The records
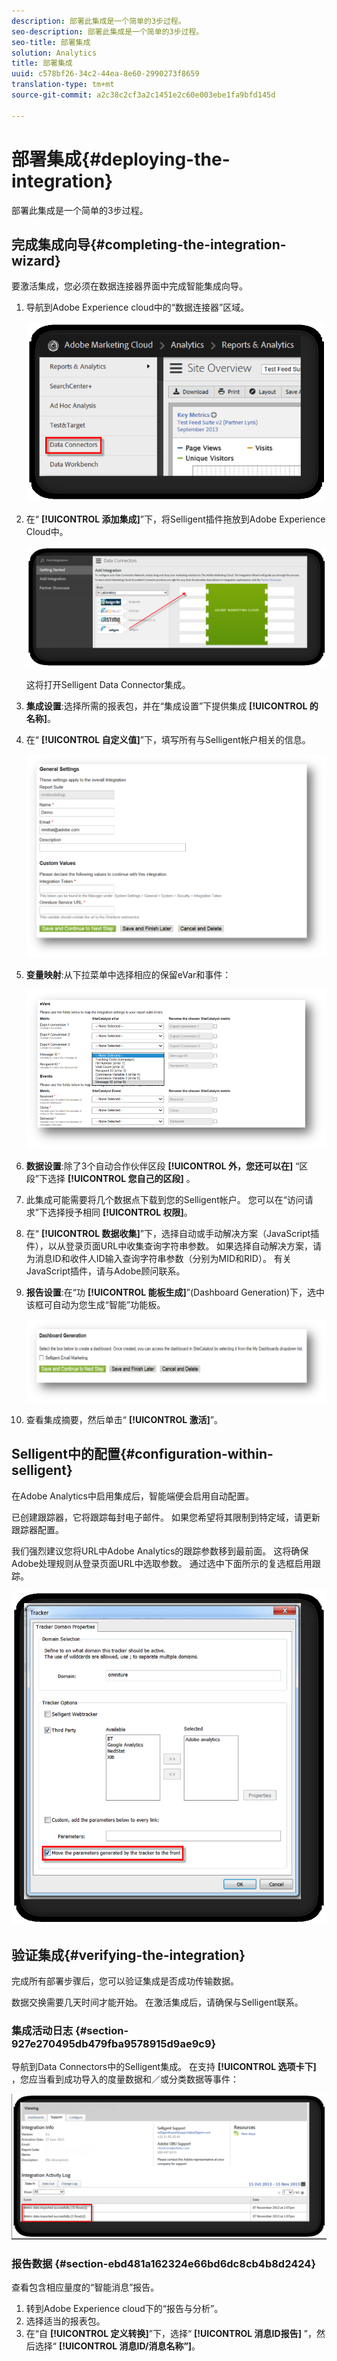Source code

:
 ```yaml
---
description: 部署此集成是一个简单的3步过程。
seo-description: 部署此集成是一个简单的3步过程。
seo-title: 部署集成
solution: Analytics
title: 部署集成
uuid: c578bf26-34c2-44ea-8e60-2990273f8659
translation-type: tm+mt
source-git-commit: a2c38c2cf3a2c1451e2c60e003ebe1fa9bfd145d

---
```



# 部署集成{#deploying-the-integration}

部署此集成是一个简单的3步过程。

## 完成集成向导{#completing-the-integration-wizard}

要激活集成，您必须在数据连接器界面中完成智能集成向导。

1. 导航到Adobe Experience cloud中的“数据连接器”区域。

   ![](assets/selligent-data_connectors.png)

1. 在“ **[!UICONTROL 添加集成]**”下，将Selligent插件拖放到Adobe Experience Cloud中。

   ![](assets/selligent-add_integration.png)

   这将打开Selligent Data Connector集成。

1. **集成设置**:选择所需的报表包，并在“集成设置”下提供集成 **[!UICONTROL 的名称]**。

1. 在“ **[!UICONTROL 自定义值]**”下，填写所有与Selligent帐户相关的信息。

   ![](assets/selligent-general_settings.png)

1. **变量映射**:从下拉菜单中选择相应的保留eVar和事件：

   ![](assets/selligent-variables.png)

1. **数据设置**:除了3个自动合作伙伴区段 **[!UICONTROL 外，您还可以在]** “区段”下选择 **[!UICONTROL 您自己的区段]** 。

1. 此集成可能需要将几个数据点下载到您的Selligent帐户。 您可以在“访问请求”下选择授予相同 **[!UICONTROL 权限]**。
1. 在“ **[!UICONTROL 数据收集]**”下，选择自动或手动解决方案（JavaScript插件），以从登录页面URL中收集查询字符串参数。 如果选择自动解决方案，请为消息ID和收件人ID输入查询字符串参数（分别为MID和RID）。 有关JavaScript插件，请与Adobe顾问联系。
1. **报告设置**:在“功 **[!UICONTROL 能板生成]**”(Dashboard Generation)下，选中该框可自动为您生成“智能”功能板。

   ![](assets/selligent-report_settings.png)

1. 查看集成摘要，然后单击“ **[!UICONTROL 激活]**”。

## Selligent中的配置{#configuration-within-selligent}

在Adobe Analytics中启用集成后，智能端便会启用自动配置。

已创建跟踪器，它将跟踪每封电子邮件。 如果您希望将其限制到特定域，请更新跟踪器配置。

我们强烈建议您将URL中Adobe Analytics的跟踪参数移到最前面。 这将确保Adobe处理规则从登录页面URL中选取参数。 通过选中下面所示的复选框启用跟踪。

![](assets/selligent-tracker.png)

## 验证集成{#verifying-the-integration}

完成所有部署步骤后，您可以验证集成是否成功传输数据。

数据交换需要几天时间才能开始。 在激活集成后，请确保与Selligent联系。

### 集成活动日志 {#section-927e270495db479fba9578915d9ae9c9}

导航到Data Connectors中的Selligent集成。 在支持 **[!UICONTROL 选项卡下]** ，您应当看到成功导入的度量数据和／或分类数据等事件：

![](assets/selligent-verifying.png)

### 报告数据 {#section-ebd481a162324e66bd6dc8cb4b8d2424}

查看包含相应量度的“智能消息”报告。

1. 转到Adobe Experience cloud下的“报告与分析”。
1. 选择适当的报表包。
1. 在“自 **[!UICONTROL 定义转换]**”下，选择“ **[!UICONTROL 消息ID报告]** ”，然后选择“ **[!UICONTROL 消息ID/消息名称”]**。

* * *

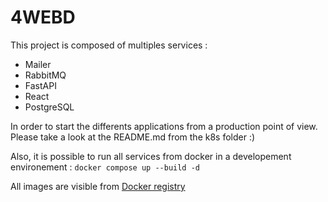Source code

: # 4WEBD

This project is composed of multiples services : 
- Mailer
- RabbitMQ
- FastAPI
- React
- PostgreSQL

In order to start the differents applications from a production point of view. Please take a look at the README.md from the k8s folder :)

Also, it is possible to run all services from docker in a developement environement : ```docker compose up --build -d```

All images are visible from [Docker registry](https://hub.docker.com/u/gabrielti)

Task details
Of the lines above, extract only those from the line with "1. **变量映射**:从下拉菜单中选择相应的保留eVar和事件：" to the line with "1. 选择适当的报表包。", both included, exactly as written.

Task result
1. **变量映射**:从下拉菜单中选择相应的保留eVar和事件：

   ![](assets/selligent-variables.png)

1. **数据设置**:除了3个自动合作伙伴区段 **[!UICONTROL 外，您还可以在]** “区段”下选择 **[!UICONTROL 您自己的区段]** 。

1. 此集成可能需要将几个数据点下载到您的Selligent帐户。 您可以在“访问请求”下选择授予相同 **[!UICONTROL 权限]**。
1. 在“ **[!UICONTROL 数据收集]**”下，选择自动或手动解决方案（JavaScript插件），以从登录页面URL中收集查询字符串参数。 如果选择自动解决方案，请为消息ID和收件人ID输入查询字符串参数（分别为MID和RID）。 有关JavaScript插件，请与Adobe顾问联系。
1. **报告设置**:在“功 **[!UICONTROL 能板生成]**”(Dashboard Generation)下，选中该框可自动为您生成“智能”功能板。

   ![](assets/selligent-report_settings.png)

1. 查看集成摘要，然后单击“ **[!UICONTROL 激活]**”。

## Selligent中的配置{#configuration-within-selligent}

在Adobe Analytics中启用集成后，智能端便会启用自动配置。

已创建跟踪器，它将跟踪每封电子邮件。 如果您希望将其限制到特定域，请更新跟踪器配置。

我们强烈建议您将URL中Adobe Analytics的跟踪参数移到最前面。 这将确保Adobe处理规则从登录页面URL中选取参数。 通过选中下面所示的复选框启用跟踪。

![](assets/selligent-tracker.png)

## 验证集成{#verifying-the-integration}

完成所有部署步骤后，您可以验证集成是否成功传输数据。

数据交换需要几天时间才能开始。 在激活集成后，请确保与Selligent联系。

### 集成活动日志 {#section-927e270495db479fba9578915d9ae9c9}

导航到Data Connectors中的Selligent集成。 在支持 **[!UICONTROL 选项卡下]** ，您应当看到成功导入的度量数据和／或分类数据等事件：

![](assets/selligent-verifying.png)

### 报告数据 {#section-ebd481a162324e66bd6dc8cb4b8d2424}

查看包含相应量度的“智能消息”报告。

1. 转到Adobe Experience cloud下的“报告与分析”。
1. 选择适当的报表包。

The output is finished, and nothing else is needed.